◆ Work task: Word for word, please restate the lines from the beginning of the data through the line in which "Various factors can" appears.

+++ Dataset records +++

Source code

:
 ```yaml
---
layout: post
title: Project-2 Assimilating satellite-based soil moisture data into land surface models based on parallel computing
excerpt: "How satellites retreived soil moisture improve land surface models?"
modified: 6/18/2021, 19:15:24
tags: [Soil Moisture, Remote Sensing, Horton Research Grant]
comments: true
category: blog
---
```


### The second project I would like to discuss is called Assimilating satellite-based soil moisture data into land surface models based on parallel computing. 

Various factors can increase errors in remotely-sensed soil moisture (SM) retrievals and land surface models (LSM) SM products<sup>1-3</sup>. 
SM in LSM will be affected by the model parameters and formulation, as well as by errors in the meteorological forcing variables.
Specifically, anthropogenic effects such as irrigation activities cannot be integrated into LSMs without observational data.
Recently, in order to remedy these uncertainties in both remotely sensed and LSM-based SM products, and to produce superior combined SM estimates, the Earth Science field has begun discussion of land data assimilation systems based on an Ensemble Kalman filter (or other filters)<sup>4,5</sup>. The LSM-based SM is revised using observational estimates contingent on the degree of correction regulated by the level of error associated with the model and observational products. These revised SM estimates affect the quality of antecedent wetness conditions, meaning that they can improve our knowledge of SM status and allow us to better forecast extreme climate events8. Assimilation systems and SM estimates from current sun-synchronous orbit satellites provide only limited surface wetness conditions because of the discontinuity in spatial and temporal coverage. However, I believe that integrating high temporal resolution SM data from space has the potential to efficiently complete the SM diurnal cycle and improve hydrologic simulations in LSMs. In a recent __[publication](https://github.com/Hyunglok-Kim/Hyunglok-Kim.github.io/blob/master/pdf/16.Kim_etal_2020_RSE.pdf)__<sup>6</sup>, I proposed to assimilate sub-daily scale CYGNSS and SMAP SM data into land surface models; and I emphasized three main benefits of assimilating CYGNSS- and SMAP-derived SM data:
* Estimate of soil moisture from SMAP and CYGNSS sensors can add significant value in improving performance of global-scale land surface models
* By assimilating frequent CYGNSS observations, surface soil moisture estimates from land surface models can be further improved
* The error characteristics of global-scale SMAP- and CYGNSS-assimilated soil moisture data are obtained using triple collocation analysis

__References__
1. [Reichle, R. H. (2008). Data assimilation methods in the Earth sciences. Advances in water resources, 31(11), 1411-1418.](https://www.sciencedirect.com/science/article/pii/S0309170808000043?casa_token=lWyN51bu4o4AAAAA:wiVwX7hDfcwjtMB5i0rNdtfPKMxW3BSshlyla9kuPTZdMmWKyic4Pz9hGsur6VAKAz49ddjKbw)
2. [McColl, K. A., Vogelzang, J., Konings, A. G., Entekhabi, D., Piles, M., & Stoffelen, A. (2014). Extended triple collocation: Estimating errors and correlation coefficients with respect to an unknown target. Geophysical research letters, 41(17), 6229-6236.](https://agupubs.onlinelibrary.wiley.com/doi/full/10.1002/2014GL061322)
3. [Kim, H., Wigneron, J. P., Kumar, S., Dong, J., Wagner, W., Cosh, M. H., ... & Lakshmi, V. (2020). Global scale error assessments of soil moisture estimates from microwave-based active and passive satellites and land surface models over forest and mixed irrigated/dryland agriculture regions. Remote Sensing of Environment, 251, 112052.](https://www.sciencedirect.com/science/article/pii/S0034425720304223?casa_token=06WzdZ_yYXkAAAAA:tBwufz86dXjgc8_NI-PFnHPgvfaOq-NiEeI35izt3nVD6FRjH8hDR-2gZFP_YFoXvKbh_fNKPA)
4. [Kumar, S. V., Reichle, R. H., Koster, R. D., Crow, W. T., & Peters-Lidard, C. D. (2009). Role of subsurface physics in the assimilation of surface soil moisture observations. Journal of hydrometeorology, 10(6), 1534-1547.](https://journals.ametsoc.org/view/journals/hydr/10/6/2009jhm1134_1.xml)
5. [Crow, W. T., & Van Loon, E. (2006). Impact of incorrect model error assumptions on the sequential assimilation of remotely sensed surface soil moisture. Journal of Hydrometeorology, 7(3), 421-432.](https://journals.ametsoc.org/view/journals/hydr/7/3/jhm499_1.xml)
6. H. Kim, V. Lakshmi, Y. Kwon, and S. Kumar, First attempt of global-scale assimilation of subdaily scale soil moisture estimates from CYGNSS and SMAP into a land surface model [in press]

+++

◆ Output:
Source code

:
 ```yaml
---
layout: post
title: Project-2 Assimilating satellite-based soil moisture data into land surface models based on parallel computing
excerpt: "How satellites retreived soil moisture improve land surface models?"
modified: 6/18/2021, 19:15:24
tags: [Soil Moisture, Remote Sensing, Horton Research Grant]
comments: true
category: blog
---
```


### The second project I would like to discuss is called Assimilating satellite-based soil moisture data into land surface models based on parallel computing. 

Various factors can increase errors in remotely-sensed soil moisture (SM) retrievals and land surface models (LSM) SM products<sup>1-3</sup>. 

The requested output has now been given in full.